After my husband, Blake, and I got married, we decided we needed some houseplants. We bought a lavender plant that quickly died, a few succulents, some vegetable plants, and a small African violet. Our first apartment was shaded under big trees, so Blake thought it would be a good idea to put the plants out in the yard for some sun time. That was how we learned that African violets don’t like direct sunlight. We scorched it. Our poor African violet looked like it had died. All the leaves turned brown and fell off. But slowly, it came back to life.
A few years later we moved to New York City. The move was traumatizing for the violet. It wilted and died (or so I thought). But slowly it acclimated to its new home and came back to life. After that, we had a fungus gnat problem. Instead of looking up solutions, we sprinkled a few drops of lavender oil in the soil. Turns out, African violets don’t like that either. Again, the leaves turned brown; it looked like a sad little stump. I was sure it was a goner. At this point, I should have known that this plant was going to survive no matter what I do.

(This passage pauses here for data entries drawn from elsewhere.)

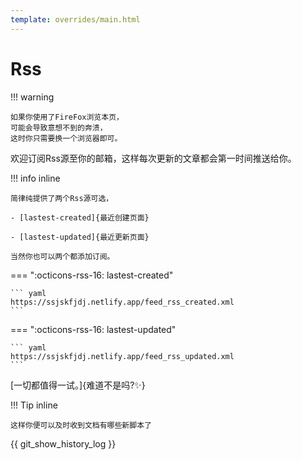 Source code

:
 ```yaml
---
template: overrides/main.html
---
```


# Rss 

!!! warning

    如果你使用了FireFox浏览本页，
	可能会导致意想不到的奔溃，
	这时你只需要换一个浏览器即可。


欢迎订阅Rss源至你的邮箱，这样每次更新的文章都会第一时间推送给你。


!!! info inline
	
	简律纯提供了两个Rss源可选，
	
	- [lastest-created]{最近创建页面}
	
	- [lastest-updated]{最近更新页面}
	
	当然你也可以两个都添加订阅。
	
=== ":octicons-rss-16: lastest-created"

    ``` yaml
	https://ssjskfjdj.netlify.app/feed_rss_created.xml
    ```

=== ":octicons-rss-16: lastest-updated"

    ``` yaml
	https://ssjskfjdj.netlify.app/feed_rss_updated.xml
    ```


[一切都值得一试。]{难道不是吗?✨}


!!! Tip inline
	
	这样你便可以及时收到文档有哪些新脚本了


{{ git_show_history_log }}
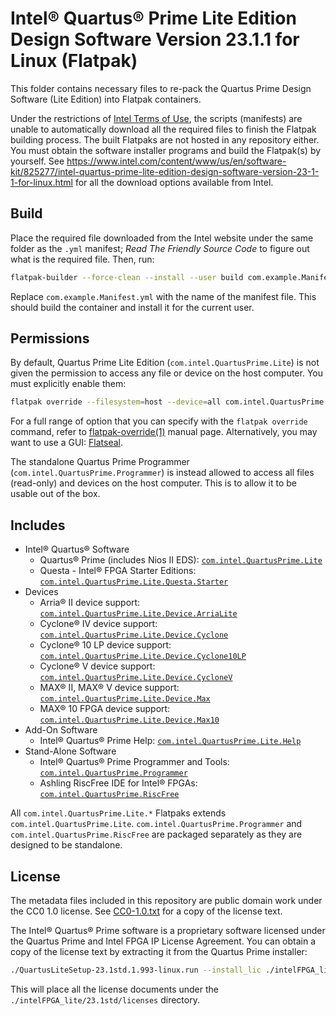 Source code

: <!--
  SPDX-FileCopyrightText: 2024 Junde Yhi <junde@yhi.moe>
  SPDX-License-Identifier: CC0-1.0
-->

# Intel® Quartus® Prime Lite Edition Design Software Version 23.1.1 for Linux (Flatpak)

This folder contains necessary files to re-pack the Quartus Prime Design Software (Lite Edition) into Flatpak containers.

Under the restrictions of [Intel Terms of Use](https://www.intel.com/content/www/us/en/legal/terms-of-use.html), the scripts (manifests) are unable to automatically download all the required files to finish the Flatpak building process. The built Flatpaks are not hosted in any repository either. You must obtain the software installer programs and build the Flatpak(s) by yourself. See <https://www.intel.com/content/www/us/en/software-kit/825277/intel-quartus-prime-lite-edition-design-software-version-23-1-1-for-linux.html> for all the download options available from Intel.

## Build

Place the required file downloaded from the Intel website under the same folder as the `.yml` manifest; _Read The Friendly Source Code_ to figure out what is the required file. Then, run:

```sh
flatpak-builder --force-clean --install --user build com.example.Manifest.yml
```

Replace `com.example.Manifest.yml` with the name of the manifest file. This should build the container and install it for the current user.

## Permissions

By default, Quartus Prime Lite Edition (`com.intel.QuartusPrime.Lite`) is not given the permission to access any file or device on the host computer. You must explicitly enable them:

```sh
flatpak override --filesystem=host --device=all com.intel.QuartusPrime.Lite
```

For a full range of option that you can specify with the `flatpak override` command, refer to [flatpak-override(1)](https://docs.flatpak.org/en/latest/flatpak-command-reference.html#flatpak-override) manual page. Alternatively, you may want to use a GUI: [Flatseal](https://flathub.org/apps/com.github.tchx84.Flatseal).

The standalone Quartus Prime Programmer (`com.intel.QuartusPrime.Programmer`) is instead allowed to access all files (read-only) and devices on the host computer. This is to allow it to be usable out of the box.

## Includes

- Intel® Quartus® Software
  - Quartus® Prime (includes Nios II EDS): [`com.intel.QuartusPrime.Lite`](./Lite/com.intel.QuartusPrime.Lite.yml)
  - Questa - Intel® FPGA Starter Editions: [`com.intel.QuartusPrime.Lite.Questa.Starter`](./Lite/Questa/Starter/com.intel.QuartusPrime.Questa.Starter.yml)
- Devices
  - Arria® II device support: [`com.intel.QuartusPrime.Lite.Device.ArriaLite`](./Lite/Device/ArriaLite/com.intel.QuartusPrime.Lite.Device.ArriaLite.yml)
  - Cyclone® IV device support: [`com.intel.QuartusPrime.Lite.Device.Cyclone`](./Lite/Device/Cyclone/com.intel.QuartusPrime.Lite.Device.Cyclone.yml)
  - Cyclone® 10 LP device support: [`com.intel.QuartusPrime.Lite.Device.Cyclone10LP`](./Lite/Device/Cyclone10LP/com.intel.QuartusPrime.Lite.Device.Cyclone10LP.yml)
  - Cyclone® V device support: [`com.intel.QuartusPrime.Lite.Device.CycloneV`](./Lite/Device/CycloneV/com.intel.QuartusPrime.Lite.Device.CycloneV.yml)
  - MAX® II, MAX® V device support: [`com.intel.QuartusPrime.Lite.Device.Max`](./Lite/Device/Max/com.intel.QuartusPrime.Lite.Device.Max.yml)
  - MAX® 10 FPGA device support: [`com.intel.QuartusPrime.Lite.Device.Max10`](./Lite/Device/Max10/com.intel.QuartusPrime.Lite.Device.Max10.yml)
- Add-On Software
  - Intel® Quartus® Prime Help: [`com.intel.QuartusPrime.Lite.Help`](./Lite/Help/com.intel.QuartusPrime.Lite.Help.yml)
- Stand-Alone Software
  - Intel® Quartus® Prime Programmer and Tools: [`com.intel.QuartusPrime.Programmer`](./Programmer/com.intel.QuartusPrime.Programmer.yml)
  - Ashling RiscFree IDE for Intel® FPGAs: [`com.intel.QuartusPrime.RiscFree`](./RiscFree/com.intel.QuartusPrime.RiscFree.yml)

All `com.intel.QuartusPrime.Lite.*` Flatpaks extends `com.intel.QuartusPrime.Lite`. `com.intel.QuartusPrime.Programmer` and `com.intel.QuartusPrime.RiscFree` are packaged separately as they are designed to be standalone.

## License

The metadata files included in this repository are public domain work under the CC0 1.0 license. See [CC0-1.0.txt](../LICENSES/CC0-1.0.txt) for a copy of the license text.

The Intel® Quartus® Prime software is a proprietary software licensed under the Quartus Prime and Intel FPGA IP License Agreement. You can obtain a copy of the license text by extracting it from the Quartus Prime installer:

```sh
./QuartusLiteSetup-23.1std.1.993-linux.run --install_lic ./intelFPGA_lite/23.1std
```

This will place all the license documents under the `./intelFPGA_lite/23.1std/licenses` directory.
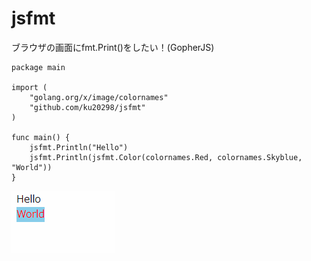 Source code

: # jsfmt
ブラウザの画面にfmt.Print()をしたい！(GopherJS)

```
package main

import (
	"golang.org/x/image/colornames"
	"github.com/ku20298/jsfmt"
)

func main() {
	jsfmt.Println("Hello")
	jsfmt.Println(jsfmt.Color(colornames.Red, colornames.Skyblue, "World"))
}
```

![test](https://github.com/ku20298/jsfmt/blob/master/sample.PNG "サンプル")
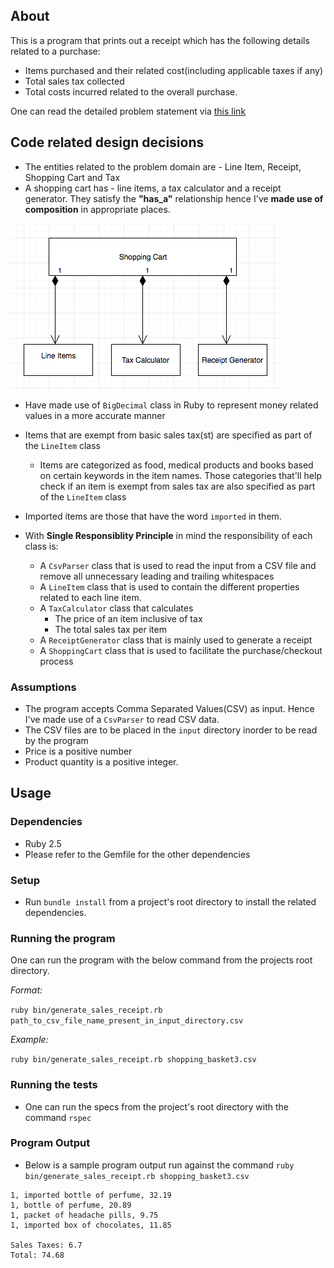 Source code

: ## About

This is a program that prints out a receipt which has the following details related to a purchase:

* Items purchased and their related cost(including applicable taxes if any)
* Total sales tax collected
* Total costs incurred related to the overall purchase.

One can read the detailed problem statement via [this link](https://github.com/boddhisattva/sales-tax/blob/master/problem_statement.md)

## Code related design decisions

* The entities related to the problem domain are - Line Item, Receipt, Shopping Cart and  Tax
* A shopping cart has - line items, a tax calculator and a receipt generator. They satisfy the **"has_a"** relationship hence I've **made use of composition** in appropriate places.

![Composition](images/sales_tax_composition.png)

* Have made use of `BigDecimal` class in Ruby to represent money related values in a more accurate manner

* Items that are exempt from basic sales tax(st) are specified as part of the `LineItem` class
  * Items are categorized as food, medical products and books based on certain keywords in the item names. Those categories that'll help check if an item is exempt from sales tax are also specified  as part of the `LineItem` class

* Imported items are those that have the word `imported` in them.

* With **Single Responsiblity Principle** in mind the responsibility of each class is:
  * A `CsvParser` class that is used to read the input from a CSV file and remove all unnecessary leading and trailing whitespaces
  * A `LineItem` class that is used to contain the different properties related to each line item.
  * A `TaxCalculator` class that calculates
    * The price of an item inclusive of tax
    * The total sales tax per item
  * A `ReceiptGenerator` class that is mainly used to generate a receipt
  * A `ShoppingCart` class that is used to facilitate the purchase/checkout process


### Assumptions
* The program accepts Comma Separated Values(CSV) as input. Hence I've made use of a `CsvParser` to read CSV data.
* The CSV files are to be placed in the `input` directory inorder to be read by the program
* Price is a positive number
* Product quantity is a positive integer.

## Usage

### Dependencies
* Ruby 2.5
* Please refer to the Gemfile for the other dependencies

### Setup
* Run `bundle install` from a project's root directory to install the related dependencies.

### Running the program
One can run the program with the below command from the projects root directory.

*Format:*

`ruby bin/generate_sales_receipt.rb path_to_csv_file_name_present_in_input_directory.csv`

*Example:*

`ruby bin/generate_sales_receipt.rb shopping_basket3.csv`

### Running the tests
* One can run the specs from the project's root directory with the command `rspec`

### Program Output

* Below is a sample program output run against the command `ruby bin/generate_sales_receipt.rb shopping_basket3.csv`

```
1, imported bottle of perfume, 32.19
1, bottle of perfume, 20.89
1, packet of headache pills, 9.75
1, imported box of chocolates, 11.85

Sales Taxes: 6.7
Total: 74.68
```

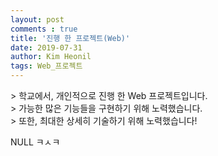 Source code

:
 ```yaml
---
layout: post
comments : true
title: '진행 한 프로젝트(Web)'
date: 2019-07-31
author: Kim Heonil
tags: Web_프로젝트
---
```

<p></p>
> 학교에서, 개인적으로 진행 한 Web 프로젝트입니다.<br>
> 가능한 많은 기능들을 구현하기 위해 노력했습니다.<br>
> 또한, 최대한 상세히 기술하기 위해 노력했습니다!<br>
<p></p>

NULL ㅋㅅㅋ

<br>
<br>
<br>
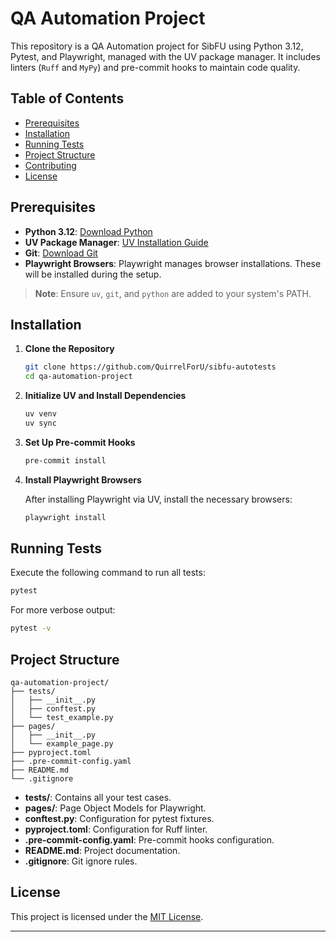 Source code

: # QA Automation Project

This repository is a QA Automation project for SibFU using Python 3.12, Pytest, and Playwright, managed with the UV package manager. It includes linters (`Ruff` and `MyPy`) and pre-commit hooks to maintain code quality.

## Table of Contents

- [Prerequisites](#prerequisites)
- [Installation](#installation)
- [Running Tests](#running-tests)
- [Project Structure](#project-structure)
- [Contributing](#contributing)
- [License](#license)

## Prerequisites

- **Python 3.12**: [Download Python](https://www.python.org/downloads/)
- **UV Package Manager**: [UV Installation Guide](https://www.uv.dev/docs/installation)
- **Git**: [Download Git](https://git-scm.com/downloads)
- **Playwright Browsers**: Playwright manages browser installations. These will be installed during the setup.

> **Note**: Ensure `uv`, `git`, and `python` are added to your system's PATH.

## Installation

1. **Clone the Repository**

   ```bash
   git clone https://github.com/QuirrelForU/sibfu-autotests
   cd qa-automation-project
   ```

2. **Initialize UV and Install Dependencies**

   ```bash
   uv venv
   uv sync
   ```

3. **Set Up Pre-commit Hooks**

   ```bash
   pre-commit install
   ```

4. **Install Playwright Browsers**

   After installing Playwright via UV, install the necessary browsers:

   ```bash
   playwright install
   ```

## Running Tests

Execute the following command to run all tests:

```bash
pytest
```

For more verbose output:

```bash
pytest -v
```

## Project Structure

```
qa-automation-project/
├── tests/
│   ├── __init__.py
│   ├── conftest.py
│   └── test_example.py
├── pages/
│   ├── __init__.py
│   └── example_page.py
├── pyproject.toml
├── .pre-commit-config.yaml
├── README.md
└── .gitignore
```

- **tests/**: Contains all your test cases.
- **pages/**: Page Object Models for Playwright.
- **conftest.py**: Configuration for pytest fixtures.
- **pyproject.toml**: Configuration for Ruff linter.
- **.pre-commit-config.yaml**: Pre-commit hooks configuration.
- **README.md**: Project documentation.
- **.gitignore**: Git ignore rules.


## License

This project is licensed under the [MIT License](LICENSE).

---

It came back—this time with two crowns. So I divided it, and gave a piece of the most resilient plant I have ever met to a friend.
Our small African violet keeps teaching me about resurrection. I see its big mustard tree energy: deeply rooted, ever hopeful and wise. And I wonder if God especially likes filling up some of the smallest things with the most life-giving love.
What small things in your life are guiding you to truth?
God of grace, make me like the mustard tree, or the African violet: deeply rooted, ever hopeful, and as wise as possible. Fill me up with life-giving love. Amen.